The regulations may deal with any, or all, of the following matters:

  • recognition, monitoring and enforcement of compliance with prescribed standards and requirements
  • the person or persons responsible for that recognition, monitoring and enforcement (that is the regulator(s))
  • the duties of family report writers
  • circumstances in which a regulator may collect, use and share information and documents for the purposes of meeting the regulator’s responsibilities
  • review of decisions that affect recognition of a family report writer’s compliance
  • processes for dealing with persons who make false or misleading representations about a family report writer’s compliance
  • processes for handling complaints involving family report writers
  • training for family report writers
  • the charging of fees, to family report writers, for services provided to them in connection with recognition, and maintenance of recognition, of their compliance
  • publication of information about named family report writers regarding personal details about qualifications, availability amongst others, and
  • standards and requirements in relation to the content of designated family reports.

Comments on Schedule 7

Competency training and standards for family report writers were generally welcomed in submissions, although with some caveats. As several submitters noted, it is difficult to assess the impact of Schedule 7 as the detail will be in the Regulations.[128] The Law Council and others stressed that it will therefore be important to consult widely on the content of the regulations, particularly with existing report writers and professional organisations representing those report writers.[129]

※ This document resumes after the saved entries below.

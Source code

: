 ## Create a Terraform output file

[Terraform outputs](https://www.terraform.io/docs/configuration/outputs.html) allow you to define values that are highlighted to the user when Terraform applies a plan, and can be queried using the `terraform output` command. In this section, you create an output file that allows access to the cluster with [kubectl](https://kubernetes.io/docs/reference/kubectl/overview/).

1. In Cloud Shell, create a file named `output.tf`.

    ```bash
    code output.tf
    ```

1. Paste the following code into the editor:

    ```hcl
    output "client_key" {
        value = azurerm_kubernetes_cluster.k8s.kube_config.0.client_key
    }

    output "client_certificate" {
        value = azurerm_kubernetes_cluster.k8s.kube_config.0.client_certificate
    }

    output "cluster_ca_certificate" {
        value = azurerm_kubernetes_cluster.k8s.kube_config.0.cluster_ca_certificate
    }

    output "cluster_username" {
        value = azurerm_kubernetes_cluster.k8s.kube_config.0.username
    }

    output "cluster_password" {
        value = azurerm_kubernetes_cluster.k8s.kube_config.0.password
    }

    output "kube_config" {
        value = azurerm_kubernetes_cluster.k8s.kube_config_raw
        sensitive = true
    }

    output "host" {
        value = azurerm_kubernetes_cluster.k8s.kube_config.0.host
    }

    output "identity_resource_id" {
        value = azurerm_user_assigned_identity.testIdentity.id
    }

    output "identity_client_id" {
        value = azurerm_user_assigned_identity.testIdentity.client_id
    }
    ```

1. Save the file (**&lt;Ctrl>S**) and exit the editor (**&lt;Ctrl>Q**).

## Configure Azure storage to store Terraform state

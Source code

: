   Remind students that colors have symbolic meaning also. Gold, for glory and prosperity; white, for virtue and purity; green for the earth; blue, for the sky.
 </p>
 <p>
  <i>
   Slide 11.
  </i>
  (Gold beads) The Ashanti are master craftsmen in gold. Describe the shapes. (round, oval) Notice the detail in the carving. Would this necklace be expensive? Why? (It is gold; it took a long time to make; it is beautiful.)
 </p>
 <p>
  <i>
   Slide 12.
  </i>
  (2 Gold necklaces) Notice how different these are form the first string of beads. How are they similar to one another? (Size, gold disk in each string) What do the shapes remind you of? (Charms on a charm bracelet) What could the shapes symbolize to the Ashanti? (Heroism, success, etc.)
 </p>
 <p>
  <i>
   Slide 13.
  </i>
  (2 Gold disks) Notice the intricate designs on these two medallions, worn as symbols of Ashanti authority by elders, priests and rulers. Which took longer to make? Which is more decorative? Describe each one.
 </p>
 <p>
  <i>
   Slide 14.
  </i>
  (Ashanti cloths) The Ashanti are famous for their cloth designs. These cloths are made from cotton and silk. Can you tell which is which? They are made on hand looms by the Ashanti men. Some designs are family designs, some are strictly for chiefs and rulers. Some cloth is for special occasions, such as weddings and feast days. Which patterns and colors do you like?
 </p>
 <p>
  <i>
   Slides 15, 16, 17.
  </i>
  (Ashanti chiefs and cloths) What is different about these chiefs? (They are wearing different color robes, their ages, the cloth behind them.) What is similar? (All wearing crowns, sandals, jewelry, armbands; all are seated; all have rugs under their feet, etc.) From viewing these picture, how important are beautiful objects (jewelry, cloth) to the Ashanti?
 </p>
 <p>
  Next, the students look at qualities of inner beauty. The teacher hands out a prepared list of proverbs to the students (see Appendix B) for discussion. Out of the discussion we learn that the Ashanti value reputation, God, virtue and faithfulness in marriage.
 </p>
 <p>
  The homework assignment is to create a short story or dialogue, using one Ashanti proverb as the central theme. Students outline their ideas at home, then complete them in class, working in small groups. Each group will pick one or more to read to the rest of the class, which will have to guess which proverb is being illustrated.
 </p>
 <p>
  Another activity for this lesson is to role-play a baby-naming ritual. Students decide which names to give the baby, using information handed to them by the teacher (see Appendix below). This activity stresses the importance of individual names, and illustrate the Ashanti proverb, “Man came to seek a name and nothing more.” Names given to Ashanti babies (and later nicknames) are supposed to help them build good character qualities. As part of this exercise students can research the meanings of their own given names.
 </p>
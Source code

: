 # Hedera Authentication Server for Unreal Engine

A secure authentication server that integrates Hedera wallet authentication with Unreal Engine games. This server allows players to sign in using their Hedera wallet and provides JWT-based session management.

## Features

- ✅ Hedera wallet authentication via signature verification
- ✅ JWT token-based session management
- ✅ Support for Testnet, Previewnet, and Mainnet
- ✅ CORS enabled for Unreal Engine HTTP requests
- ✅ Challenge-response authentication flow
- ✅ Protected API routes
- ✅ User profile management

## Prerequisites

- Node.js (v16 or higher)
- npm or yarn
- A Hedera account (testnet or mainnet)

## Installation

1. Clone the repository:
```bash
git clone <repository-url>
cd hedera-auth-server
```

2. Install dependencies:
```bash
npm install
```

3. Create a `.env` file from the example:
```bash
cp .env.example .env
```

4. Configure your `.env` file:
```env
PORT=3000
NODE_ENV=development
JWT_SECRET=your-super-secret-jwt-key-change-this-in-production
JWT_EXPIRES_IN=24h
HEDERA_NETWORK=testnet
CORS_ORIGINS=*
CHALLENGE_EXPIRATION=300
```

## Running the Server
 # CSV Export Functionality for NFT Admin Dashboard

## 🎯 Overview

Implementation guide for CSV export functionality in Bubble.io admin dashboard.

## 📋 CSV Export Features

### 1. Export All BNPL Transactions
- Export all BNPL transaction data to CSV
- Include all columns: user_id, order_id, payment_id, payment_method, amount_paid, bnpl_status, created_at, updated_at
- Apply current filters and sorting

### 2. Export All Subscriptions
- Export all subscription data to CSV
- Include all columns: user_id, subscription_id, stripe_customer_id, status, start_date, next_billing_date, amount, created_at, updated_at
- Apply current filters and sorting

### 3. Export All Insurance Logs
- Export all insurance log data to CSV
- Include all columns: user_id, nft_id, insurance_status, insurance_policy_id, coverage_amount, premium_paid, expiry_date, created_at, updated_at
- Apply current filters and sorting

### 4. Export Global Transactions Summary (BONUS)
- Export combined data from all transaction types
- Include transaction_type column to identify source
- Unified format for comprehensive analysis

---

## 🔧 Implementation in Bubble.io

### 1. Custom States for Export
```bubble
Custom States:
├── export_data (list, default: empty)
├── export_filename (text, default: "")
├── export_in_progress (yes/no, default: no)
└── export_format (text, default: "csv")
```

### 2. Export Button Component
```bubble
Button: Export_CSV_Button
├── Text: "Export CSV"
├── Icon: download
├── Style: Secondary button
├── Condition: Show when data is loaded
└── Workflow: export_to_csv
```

While many submitters argued in favour of measures that would improve standards for family report writers, some expressed caution about the possible consequences of obligatory training.

The ALRC recommended a mandatory accreditation scheme for private family report writers,[130] and the provisions in the Bill also allude to the possibility of mandatory accreditation. The Law Council is opposed to any mandatory accreditation scheme for family report writers for the following reasons:

The Law Council observes that the consequences of mandatory accreditation (or something akin to that) may impact upon those qualified social scientists who are willing to undertake this important work, due to the costs and compliance burdens such a scheme may impose. That will place attendant pressure upon the court system and may lead to obvious delay and cost increases for families who must enter the system, where there is a scarcity of private report writers. The Law Council recognises that the challenges in building a system of regulations to guide and provide for minimum standards for report writers is made more fraught by the different professional expectations and applicable eligibility criteria of various social science fields of expertise. Any costs consequences for compliance may create a further disincentive to participation and compliance (barriers to access) and lead to the further attrition of experts willing to perform this role.[131]